At the prayer breakfast yesterday, President Donald Trump made some interesting remarks about religious freedom, as guaranteed to all Americans in the First Amendment of the Constitution.
It was the great Thomas Jefferson who said, “The God who gave us life, gave us liberty.” Jefferson asked, “Can the liberties of a nation be secure when we have removed a conviction that these liberties are the gift of God?”
Among those freedoms is the right to worship according to our own beliefs. That is why I will get rid of, and totally destroy, the Johnson Amendment and allow our representatives of faith to speak freely and without fear of retribution. I will do that—remember.
The Johnson Amendment is named after former President Lyndon B Johnson, who introduced the measure in 1954, when he was a mere senator from Texas.

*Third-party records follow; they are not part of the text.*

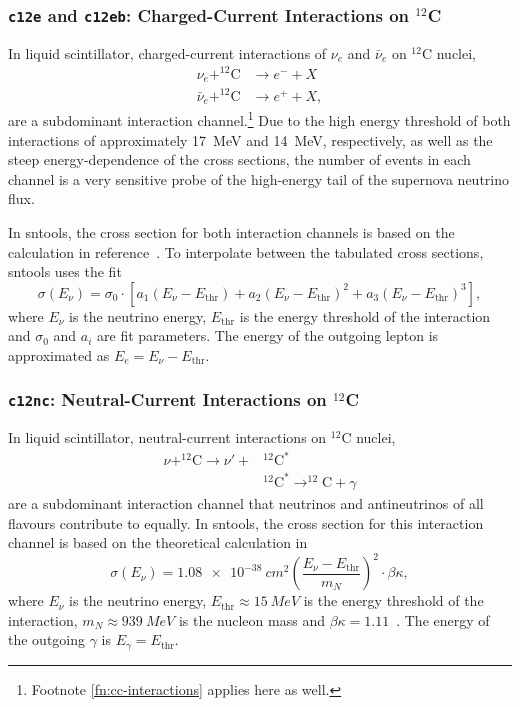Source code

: \documentclass[11pt, oneside]{article}
\newcommand{\nue}{\ensuremath{\nu_e}\xspace}
\newcommand{\nuebar}{\ensuremath{\bar{\nu}_e}\xspace}
\begin{document}
\subsubsection{\texttt{c12e} and \texttt{c12eb}: Charged-Current Interactions on $^{12}$C}
In liquid scintillator, charged-current interactions of \nue and \nuebar on $^{12}$C nuclei,
\begin{align}
\nue + ^{12}\text{C} &\rightarrow e^- + X \\
\nuebar + ^{12}\text{C} &\rightarrow e^+ + X,
\end{align}
are a subdominant interaction channel.\footnote{Footnote \ref{fn:cc-interactions} applies here as well.}
Due to the high energy threshold of both interactions of approximately \SI{17}{MeV} and \SI{14}{MeV}, respectively, as well as the steep energy-dependence of the cross sections, the number of events in each channel is a very sensitive probe of the high-energy tail of the supernova neutrino flux.

In sntools, the cross section for both interaction channels is based on the calculation in reference~\cite{Kolbe1999}.
To interpolate between the tabulated cross sections, sntools uses the fit
\begin{equation}
\sigma (E_\nu) = \sigma_0 \cdot \left[ a_1 (E_\nu - E_\text{thr}) + a_2 (E_\nu - E_\text{thr})^2 + a_3 (E_\nu - E_\text{thr})^3 \right],
\end{equation}
where $E_\nu$ is the neutrino energy, $E_\text{thr}$ is the energy threshold of the interaction and $\sigma_0$ and $a_i$ are fit parameters.
The energy of the outgoing lepton is approximated as $E_e = E_\nu - E_\text{thr}$.


\subsubsection{\texttt{c12nc}: Neutral-Current Interactions on $^{12}$C}
In liquid scintillator, neutral-current interactions on $^{12}$C nuclei,
\begin{align}
\nu + ^{12}\text{C} \rightarrow \nu' + &^{12}\text{C}^*\\
	&^{12}\text{C}^* \rightarrow ^{12}\text{C} + \gamma
\end{align}
are a subdominant interaction channel that neutrinos and antineutrinos of all flavours contribute to equally.
In sntools, the cross section for this interaction channel is based on the theoretical calculation in~\cite{Donnelly1979}
\begin{equation}
\sigma (E_\nu) = \SI{1.08e-38}{cm^2} \left( \frac{E_\nu - E_\text{thr}}{m_N} \right)^2 \cdot \beta \kappa,
\end{equation}
where $E_\nu$ is the neutrino energy, $E_\text{thr} \approx \SI{15}{MeV}$ is the energy threshold of the interaction, $m_N \approx \SI{939}{MeV}$ is the nucleon mass and $\beta \kappa = 1.11$~\cite{Armbruster1998}.
The energy of the outgoing $\gamma$ is $E_\gamma = E_\text{thr}$.
\end{document}
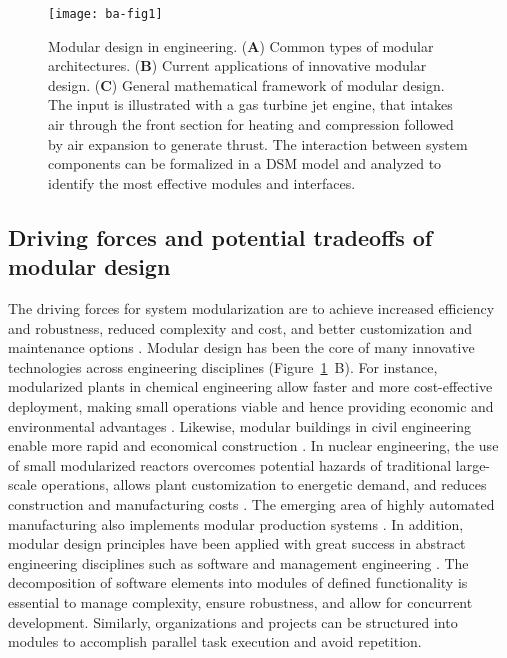 \begin{figure}[!p]
  \centering
  \texttt{[image: ba-fig1]}
    \caption[Modular design in engineering]{Modular design in engineering. (\textbf{A}) Common
types of modular architectures. (\textbf{B}) Current applications of
innovative modular design. (\textbf{C}) General mathematical framework
of modular design. The input is illustrated with a gas turbine jet
engine, that intakes air through the front section for heating and
compression followed by air expansion to generate thrust. The
interaction between system components can be formalized in a DSM model
    and analyzed to identify the most effective modules and interfaces.}
    \label{fig:ba-fig1}
\end{figure}


\subsection{Driving forces and potential tradeoffs of modular design}

The driving forces for system modularization are to achieve increased efficiency and robustness, reduced complexity and cost, and better customization and maintenance options \citep{bonvoisin2016, miller1998}.
Modular design has been the core of many innovative technologies across engineering disciplines (Figure~\ref{fig:ba-fig1}~B).
For instance, modularized plants in chemical engineering allow faster and more cost-effective deployment, making small operations viable and hence providing economic and environmental advantages \citep{baldea2017, kim2017}.
Likewise, modular buildings in civil engineering enable more rapid and economical construction \citep{kamali2016}.
In nuclear engineering, the use of small modularized reactors overcomes potential hazards of traditional large-scale operations, allows plant customization to energetic demand, and reduces construction and manufacturing costs \citep{RN137}.
The emerging area of highly automated manufacturing also implements modular production systems \citep{weyer2015}.
In addition, modular design principles have been applied with great success in abstract engineering disciplines such as software \citep{abelson1996, gancarz2003} and management engineering \citep{campagnolo2010}.
The decomposition of software elements into modules of defined functionality is essential to manage complexity, ensure robustness, and allow for concurrent development.
Similarly, organizations and projects can be structured into modules to accomplish parallel task execution and avoid repetition.

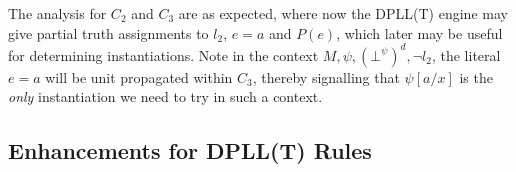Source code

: \documentclass{llncs}
\begin{document}


The analysis for $C_2$ and $C_3$ are as expected, where now the DPLL(T) engine may give partial truth assignments to $l_2$, $e = a$ and $P( e )$, which later may be useful for determining instantiations.
Note in the context $M, \psi, ( \bot^\psi )^d, \neg l_2$, the literal $e = a$ will be unit propagated within $C_3$, thereby signalling that $\psi[a/x]$ is the \emph{only} instantiation we need to try in such a context.

\begin{comment}
We define the following invariant for DPLL(T): \\

{\bf Invariant 1}:
For all DPLL(T) states $M \parallel F$, the only instance of literal $\bot^\psi$ in $F$ occur in clauses $C_1 \ldots C_n$ such that $C_1 \ldots C_n$ is logically equivalent to $( \neg \psi \vee \neg \bot^\psi \vee \neg \psi[\bar{e}/\bar{x}] )$ where $\bar{e} \mapsto^I \psi$.


It can be shown that counterexample $\forall$-Inst maintains Invariants 1.
Also note that since counterexample literals $\bot^\psi$ have no meaning apart from representing boolean values, no lemma added to $F$ by $T$-Learn will violate Invariant 1.
\end{comment}

\subsection{Enhancements for DPLL(T) Rules}
\label{sec:enhance-dpllt}
\end{document}
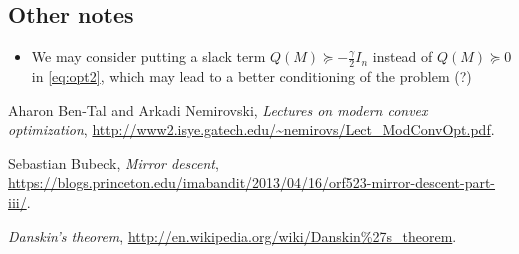 \documentclass{article}
\begin{document}
\subsection*{Other notes}

\begin{itemize}
\item We may consider putting a slack term $Q(M) \succeq -\frac{\gamma}{2} I_n$ instead of $Q(M) \succeq 0$ in \eqref{eq:opt2}, which may lead to a better conditioning of the problem (?)
\end{itemize}


 
\begin{thebibliography}{9}

  Aharon Ben-Tal and Arkadi Nemirovski,
  \emph{Lectures on modern convex optimization},
  \url{http://www2.isye.gatech.edu/~nemirovs/Lect_ModConvOpt.pdf}.
  
  Sebastian Bubeck,
  \emph{Mirror descent},
  \url{https://blogs.princeton.edu/imabandit/2013/04/16/orf523-mirror-descent-part-iii/}.  

  \emph{Danskin's theorem},
  \url{http://en.wikipedia.org/wiki/Danskin\%27s_theorem}.  

\end{thebibliography}
\end{document}
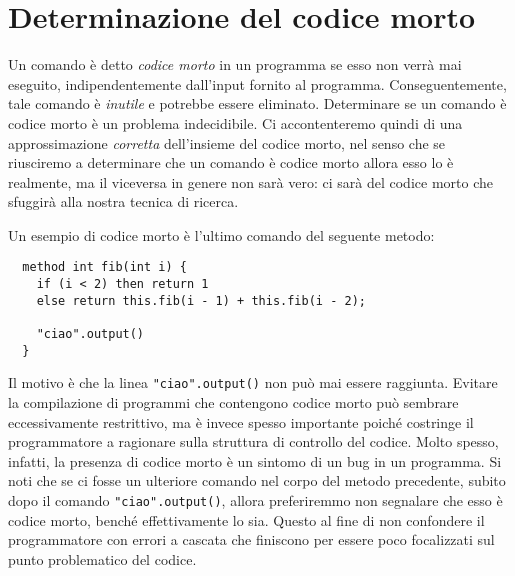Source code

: \section{Determinazione del codice morto}\label{sec:dead_code}
%
Un comando \`e detto \emph{codice morto} in un programma se esso non
verr\`a mai eseguito, indipendentemente dall'input fornito al programma.
Conseguentemente, tale comando \`e \emph{inutile} e potrebbe essere eliminato.
Determinare se un comando \`e codice morto \`e un problema indecidibile.
Ci accontenteremo quindi di una approssimazione \emph{corretta} dell'insieme
del codice morto, nel senso che
se riusciremo a determinare che un comando \`e codice morto allora esso
lo \`e realmente, ma il viceversa in genere non sar\`a vero: ci sar\`a
del codice morto che sfuggir\`a alla nostra tecnica di ricerca.

Un esempio di codice morto \`e l'ultimo comando del seguente metodo:
%
\begin{verbatim}
  method int fib(int i) {
    if (i < 2) then return 1
    else return this.fib(i - 1) + this.fib(i - 2);

    "ciao".output()
  }
\end{verbatim}
%
Il motivo \`e che la linea \verb!"ciao".output()! non pu\`o mai essere
raggiunta. Evitare la compilazione
di programmi che contengono codice morto pu\`o sembrare eccessivamente
restrittivo, ma \`e invece spesso importante poich\'e costringe il
programmatore a ragionare sulla struttura di controllo del codice.
Molto spesso, infatti, la presenza di codice morto \`e un sintomo di
un bug in un programma.
%
%
Si noti che se ci fosse un ulteriore comando nel corpo del metodo precedente,
subito dopo il comando \verb!"ciao".output()!, allora preferiremmo
non segnalare che esso \`e codice morto, bench\'e effettivamente lo sia.
Questo al fine di non confondere il programmatore con errori a cascata che
finiscono per essere poco focalizzati sul punto problematico del codice.

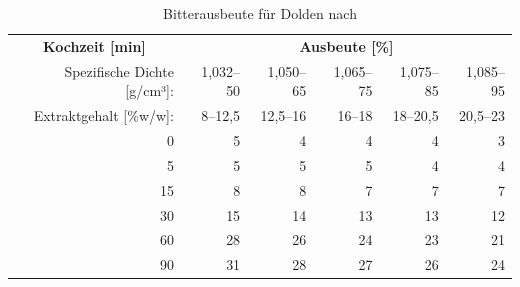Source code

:\documentclass[a4paper,parskip=half]{scrartcl}
\begin{document}
\begin{table}[H]
\centering
\begin{tabular}{rrrrrr} 
\toprule
\multicolumn{1}{c}{\textbf{Kochzeit [min]}} & \multicolumn{5}{c}{\textbf{Ausbeute [\%]}}                                 \\
Spezifische Dichte [g/cm³]:                    & 1,032–50 & 1,050–65 & 1,065–75 & 1,075–85 & 1,085–95  \\
Extraktgehalt [\%w/w]:                    & 8–12,5 & 12,5–16 & 16–18 & 18–20,5 & 20,5–23  \\
\midrule                                             
0                                            & 5        & 4        & 4                            & 4                            & 3                             \\
5                                            & 5        & 5        & 5                            & 4                            & 4                             \\
15                                           & 8        & 8        & 7                            & 7                            & 7                             \\
30                                           & 15       & 14       & 13                           & 13                           & 12                            \\
60                                           & 28       & 26       & 24                           & 23                           & 21                            \\
90                                           & 31       & 28       & 27                           & 26                           & 24                            \\
\bottomrule
\end{tabular}
\caption{Bitterausbeute für Dolden nach \citeauthor{Noonan1996} \parencite[215]{Noonan1996}}
\label{table:noonanutil}
\end{table}
\end{document}
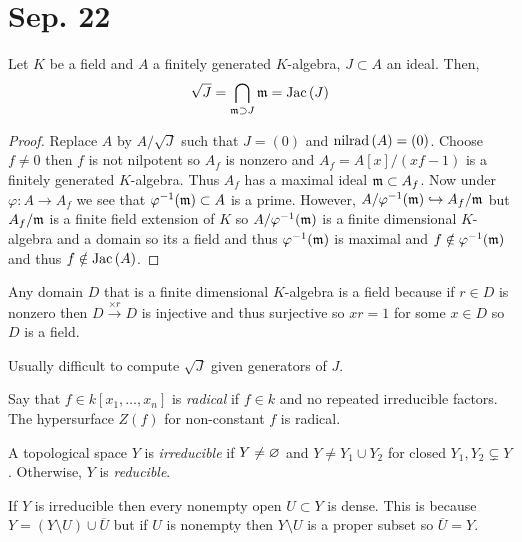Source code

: \documentclass[12pt]{article}
\begin{document}
\section{Sep. 22}

\begin{prop}
Let $K$ be a field and $A$ a finitely generated $K$-algebra, $J \subset A$ an ideal. Then,
\[ \sqrt{J} = \bigcap_{\mathfrak{m} \supset J} \mathfrak{m} = \mathrm{Jac}\left( J \right) \]
\end{prop}

\begin{proof}
Replace $A$ by $A / \sqrt{J}$ such that $J = (0)$ and $\mathrm{nilrad}\left( A \right) = (0)$. Choose $f \neq 0$ then $f$ is not nilpotent so $A_f$ is nonzero and $A_f = A[x]/(xf - 1)$ is a finitely generated $K$-algebra. Thus $A_f$ has a maximal ideal $\mathfrak{m} \subset A_f$. Now under $\varphi : A \to A_f$ we see that $\varphi^{-1}(\mathfrak{m}) \subset A$ is a prime. However, $A / \varphi^{-1}(\mathfrak{m}) \hookrightarrow A_f / \mathfrak{m}$ but $A_f / \mathfrak{m}$ is a finite field extension of $K$ so $A / \varphi^{-1}(\mathfrak{m})$ is a finite dimensional $K$-algebra and a domain so its a field and thus $\varphi^{-1}(\mathfrak{m})$ is maximal and $f \notin \varphi^{-1}(\mathfrak{m})$ and thus $f \notin \mathrm{Jac}\left( A \right)$.  
\end{proof}

\begin{rmk}
Any domain $D$ that is a finite dimensional $K$-algebra is a field because if $r \in D$ is nonzero then $D \xrightarrow{\times r} D$ is injective and thus surjective so $xr = 1$ for some $x \in D$ so $D$ is a field.
\end{rmk}

\begin{rmk}
Usually difficult to compute $\sqrt{J}$ given generators of $J$. 
\end{rmk}

\begin{defn}
Say that $f \in k[x_1, \dots, x_n]$ is \textit{radical} if $f \in k$ and no repeated irreducible factors. The hypersurface $Z(f)$ for non-constant $f$ is radical.
\end{defn}

\begin{defn}
A topological space $Y$ is \textit{irreducible} if $Y \neq \varnothing$ and $Y \neq Y_1 \cup Y_2$ for closed $Y_1, Y_2 \subsetneq Y$. Otherwise, $Y$ is \textit{reducible}.
\end{defn}

\begin{rmk}
If $Y$ is irreducible then every nonempty open $U \subset Y$ is dense. This is because $Y = (Y \setminus U) \cup \overline{U}$ but if $U$ is nonempty then $Y \setminus U$ is a proper subset so $\overline{U} = Y$.
\end{rmk}
\end{document}

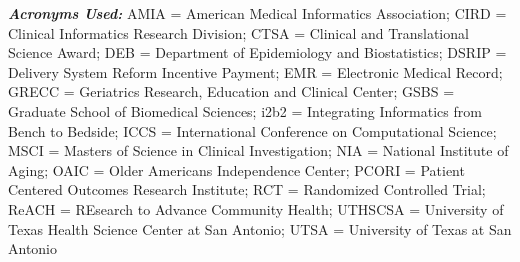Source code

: \begin{enumerate}
  \emph{\textbf{Acronyms Used:}} AMIA = American Medical Informatics
  Association; CIRD = Clinical Informatics Research Division; CTSA =
  Clinical and Translational Science Award; DEB = Department of
  Epidemiology and Biostatistics; DSRIP = Delivery System Reform
  Incentive Payment; EMR = Electronic Medical Record; GRECC = Geriatrics
  Research, Education and Clinical Center; GSBS = Graduate School of
  Biomedical Sciences; i2b2 = Integrating Informatics from Bench to
  Bedside; ICCS = International Conference on Computational Science;
  MSCI = Masters of Science in Clinical Investigation; NIA = National
  Institute of Aging; OAIC = Older Americans Independence Center; PCORI
  = Patient Centered Outcomes Research Institute; RCT = Randomized
  Controlled Trial; ReACH = REsearch to Advance Community Health;
  UTHSCSA = University of Texas Health Science Center at San Antonio;
  UTSA = University of Texas at San Antonio

\end{enumerate}
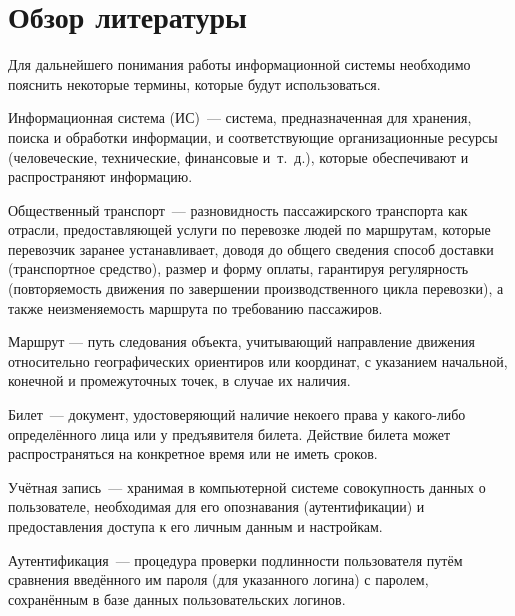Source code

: \section{Обзор литературы}
Для дальнейшего понимания работы информационной системы необходимо пояснить некоторые термины, которые будут использоваться.
\begin{definition}
    Информационная система (ИС) — система, предназначенная для хранения, поиска и обработки информации, и соответствующие организационные ресурсы (человеческие, технические, финансовые и т. д.), которые обеспечивают и распространяют информацию.
\end{definition}
\begin{definition}
    Общественный транспорт — разновидность пассажирского транспорта как отрасли, предоставляющей услуги по перевозке людей по маршрутам, которые перевозчик заранее устанавливает, доводя до общего сведения способ доставки (транспортное средство), размер и форму оплаты, гарантируя регулярность (повторяемость движения по завершении производственного цикла перевозки), а также неизменяемость маршрута по требованию пассажиров. 
\end{definition}
\begin{definition}
    Маршрут — путь следования объекта, учитывающий направление движения относительно географических ориентиров или координат, с указанием начальной, конечной и промежуточных точек, в случае их наличия. 
\end{definition}
\begin{definition}
    Билет —  документ, удостоверяющий наличие некоего права у какого-либо определённого лица или у предъявителя билета. Действие билета может распространяться на конкретное время или не иметь сроков. 
\end{definition}
\begin{definition}
    Учётная запись — хранимая в компьютерной системе совокупность данных о пользователе, необходимая для его опознавания (аутентификации) и предоставления доступа к его личным данным и настройкам.
\end{definition}
\begin{definition}
    Аутентификация — процедура проверки подлинности пользователя путём сравнения введённого им пароля (для указанного логина) с паролем, сохранённым в базе данных пользовательских логинов.
\end{definition}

It makes tax-exempt entities like churches and charitable organizations unable, directly or indirectly, to participate in any political campaign on behalf of, or in opposition to, any candidate. In other words, preachers can’t endorse or oppose candidates from the pulpit unless they want to risk losing their tax-exempt status.
Sure, people on the left and on the right argue that churches shouldn’t be tax-exempt anyway, but when it comes to the Johnson Amednment, that’s completely beside the point. This law is one of the brightest and clearest lines ever drawn by lawmakers to separate church and state.
For the record, Mr Trump promised during the campaign, as part of an outreach effort to religious conservatives, that he would work to eliminate the Johnson Amendment, which has been a goal of people on the right side of the political spectrum in particular. The argument they make is that it violates their free speech rights and their free exercise rights in that they are being prohibited from doing something that may serve the best interests of their church.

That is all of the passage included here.